Location of Niagara Falls
Niagara Falls is located on the international border that separates the Canadian province of Ontario and the American state of New York. It includes two sections, divided by Goat Island. The sections are the Horseshoe Falls on the Canadian side and the American Falls on the United States side. One smaller section of the waterfall, the Bridal Veil Falls, is also located on the American side and is separated from the main falls by the Luna Island. These waterfalls together is called Niagara Falls.
Niagara Falls During Winters
When winter rolls in, the water doesn't cease to stop flowing from atop - where mist is created thus forming ice along the banks of the river. Ice as deep and as thick as 50 feet is formed, where it can span the river in an icy layer of solid ice, known as the ice bridge.
Niagara Falls: A Source of Power
The Niagara Falls had long been identified as a potential source of power. One of the very first attempts to utilize the Niagara Falls as a source of energy was in 1759. In 1759, Daniel Joncaire built a small canal above the waterfalls to power his sawmill.
Augustus and Peter Porter purchased the canal built by Daniel Joncaire along with the entire American falls in 1805 from the New York state government.

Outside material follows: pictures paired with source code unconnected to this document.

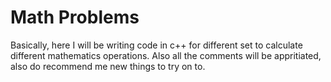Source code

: # Math Problems
Basically, here I will be writing code in c++ for different set to calculate different mathematics operations. 
Also all the comments will be appritiated, also do recommend me new things to try on to. 
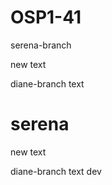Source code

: # OSP1-41
 serena-branch

new text

diane-branch text

serena
=======
new text

diane-branch text
 dev
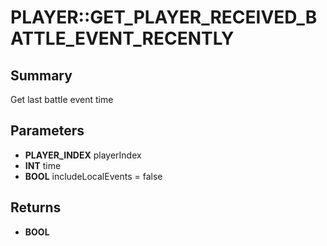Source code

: # PLAYER::GET_PLAYER_RECEIVED_BATTLE_EVENT_RECENTLY

## Summary
Get last battle event time

## Parameters
* **PLAYER_INDEX** playerIndex
* **INT** time
* **BOOL** includeLocalEvents = false

## Returns
* **BOOL**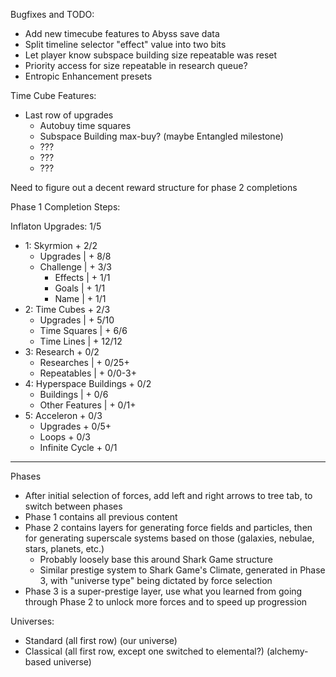 Bugfixes and TODO:

- Add new timecube features to Abyss save data
- Split timeline selector "effect" value into two bits
- Let player know subspace building size repeatable was reset
- Priority access for size repeatable in research queue?
- Entropic Enhancement presets

Time Cube Features:
- Last row of upgrades
  - Autobuy time squares
  - Subspace Building max-buy? (maybe Entangled milestone)
  - ???
  - ???
  - ???

Need to figure out a decent reward structure for phase 2 completions

Phase 1 Completion Steps:

Inflaton Upgrades:        1/5
- 1: Skyrmion             + 2/2
  - Upgrades              | + 8/8
  - Challenge             | + 3/3
    - Effects             |   + 1/1
    - Goals               |   + 1/1
    - Name                |   + 1/1
- 2: Time Cubes           + 2/3
  - Upgrades              | + 5/10
  - Time Squares          | + 6/6
  - Time Lines            | + 12/12
- 3: Research             + 0/2
  - Researches            | + 0/25+
  - Repeatables           | + 0/0-3+
- 4: Hyperspace Buildings + 0/2
  - Buildings             | + 0/6
  - Other Features        | + 0/1+
- 5: Acceleron            + 0/3
  - Upgrades                + 0/5+
  - Loops                   + 0/3
  - Infinite Cycle          + 0/1

-----

Phases

- After initial selection of forces, add left and right arrows to tree tab, to switch between phases
- Phase 1 contains all previous content
- Phase 2 contains layers for generating force fields and particles, then for generating superscale systems based on those (galaxies, nebulae, stars, planets, etc.)
    - Probably loosely base this around Shark Game structure
    - Similar prestige system to Shark Game's Climate, generated in Phase 3, with "universe type" being dictated by force selection
- Phase 3 is a super-prestige layer, use what you learned from going through Phase 2 to unlock more forces and to speed up progression

Universes:
- Standard (all first row) (our universe)
- Classical (all first row, except one switched to elemental?) (alchemy-based universe)


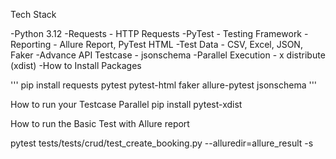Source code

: Tech Stack

-Python 3.12
-Requests - HTTP Requests
-PyTest - Testing Framework
-Reporting - Allure Report, PyTest HTML
-Test Data - CSV, Excel, JSON, Faker
-Advance API Testcase - jsonschema
-Parallel Execution - x distribute (xdist)
-How to Install Packages

'''
pip install requests pytest pytest-html faker allure-pytest jsonschema
'''

How to run your Testcase Parallel pip install pytest-xdist

How to run the Basic Test with Allure report

pytest tests/tests/crud/test_create_booking.py --alluredir=allure_result -s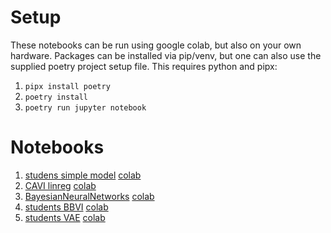 # Setup
These notebooks can be run using google colab, but also on your own hardware.
Packages can be installed via pip/venv, but one can also use the supplied poetry project setup file.
This requires python and pipx:

1. `pipx install poetry`
1. `poetry install`
1. `poetry run jupyter notebook`

# Notebooks

1. [studens simple model](students_simple_model.ipynb) [colab](https://colab.research.google.com/github/probabilisticai/tropai-2024/blob/master/day2/notebooks/students_simple_model.ipynb)
2. [CAVI linreg](CAVI-linreg.ipynb) [colab](https://colab.research.google.com/github/probabilisticai/tropai-2024/blob/master/day2/notebooks/CAVI-linreg.ipynb)
3. [BayesianNeuralNetworks](BayesianNeuralNetworks.ipynb) [colab](https://colab.research.google.com/github/probabilisticai/tropai-2024/blob/master/day2/notebooks/BayesianNeuralNetworks.ipynb)
4. [students BBVI](students_BBVI.ipynb) [colab](https://colab.research.google.com/github/probabilisticai/tropai-2024/blob/master/day2/notebooks/students_BBVI.ipynb)
5. [students VAE](students_VAE.ipynb) [colab](https://colab.research.google.com/github/probabilisticai/tropai-2024/blob/master/day2/notebooks/students_VAE.ipynb)

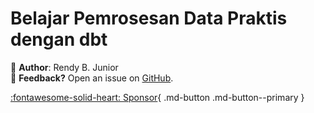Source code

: # Belajar Pemrosesan Data Praktis dengan dbt

📌 **Author**: Rendy B. Junior  
📢 **Feedback?** Open an issue on [GitHub](https://github.com/rendybjunior/praktisdbt).

[:fontawesome-solid-heart: Sponsor](https://saweria.co/rendybjunior){ .md-button .md-button--primary }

Augustus and Peter Porter enlarged the original canal in order to provide hydraulic to power their gristmill and tannery.

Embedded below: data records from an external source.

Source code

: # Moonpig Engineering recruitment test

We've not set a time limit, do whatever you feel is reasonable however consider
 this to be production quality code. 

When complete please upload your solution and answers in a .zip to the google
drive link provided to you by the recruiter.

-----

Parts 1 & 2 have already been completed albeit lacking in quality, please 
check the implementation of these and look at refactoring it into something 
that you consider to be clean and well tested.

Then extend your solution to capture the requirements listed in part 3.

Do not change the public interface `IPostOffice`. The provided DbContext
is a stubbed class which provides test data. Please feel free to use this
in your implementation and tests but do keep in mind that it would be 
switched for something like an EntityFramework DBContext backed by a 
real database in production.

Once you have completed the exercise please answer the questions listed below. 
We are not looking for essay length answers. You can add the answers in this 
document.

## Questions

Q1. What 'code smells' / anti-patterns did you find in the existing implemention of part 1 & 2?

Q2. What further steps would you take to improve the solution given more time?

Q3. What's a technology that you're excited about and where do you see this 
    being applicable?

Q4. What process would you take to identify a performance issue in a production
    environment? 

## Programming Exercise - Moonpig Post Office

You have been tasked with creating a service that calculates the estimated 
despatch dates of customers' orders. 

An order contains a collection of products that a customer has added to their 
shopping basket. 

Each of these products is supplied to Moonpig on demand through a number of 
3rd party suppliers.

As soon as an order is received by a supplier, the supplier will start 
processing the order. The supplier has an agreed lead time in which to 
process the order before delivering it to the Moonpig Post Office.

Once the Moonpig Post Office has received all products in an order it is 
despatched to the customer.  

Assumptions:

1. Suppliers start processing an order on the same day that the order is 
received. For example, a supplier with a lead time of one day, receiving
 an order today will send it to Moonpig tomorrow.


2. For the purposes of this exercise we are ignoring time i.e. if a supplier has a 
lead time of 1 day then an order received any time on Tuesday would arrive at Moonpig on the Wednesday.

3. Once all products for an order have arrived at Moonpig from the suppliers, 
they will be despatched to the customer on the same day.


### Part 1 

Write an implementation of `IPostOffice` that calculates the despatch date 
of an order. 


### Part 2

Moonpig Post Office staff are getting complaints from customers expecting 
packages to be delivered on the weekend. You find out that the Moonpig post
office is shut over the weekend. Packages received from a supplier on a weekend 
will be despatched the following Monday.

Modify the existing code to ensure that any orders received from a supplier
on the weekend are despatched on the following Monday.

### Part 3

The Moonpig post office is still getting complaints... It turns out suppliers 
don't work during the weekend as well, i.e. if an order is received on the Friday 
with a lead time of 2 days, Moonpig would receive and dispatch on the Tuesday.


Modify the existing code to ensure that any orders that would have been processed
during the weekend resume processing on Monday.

In 1853, the Niagara Falls Hydraulic Power and Mining Company was chartered, which eventually constructed the canals that were to be used for electricity generation. In the year 1881, under the leadership of Jacob Schoellkopf, power was generated using the Niagara waters. The power was sufficient to illuminate both the Falls as well as the nearby Niagara Falls village.
The Original Niagara Falls
It is a fact that the original Niagara Falls were near the sites of present-day Queenston, Ontario, and Lewiston, New York. However owing to the erosion of their crest, the waterfalls have retreated several miles southward.
Several people have attempted to conquer the Niagara Falls. In October 1829, Sam Patch, jumped from a high tower into the gorge below the falls and also survived the jump. This incident has continues into a long tradition of daredevils, some of whom successfully conquered the falls, while some even lost their lives in the attempt. A 63-year-old woman who was a school teacher, attempted to roll off the Niagara Falls in a barrel, and made it!
The Collapse of Honeymoon Bridge
The Upper Steel Arch Bridge, which was called back in the day as the Honeymoon Bridge, collapsed due to pressure caused from increased ice formation, in the gorge below the falls. The collapse occurred on January 27th, 1938.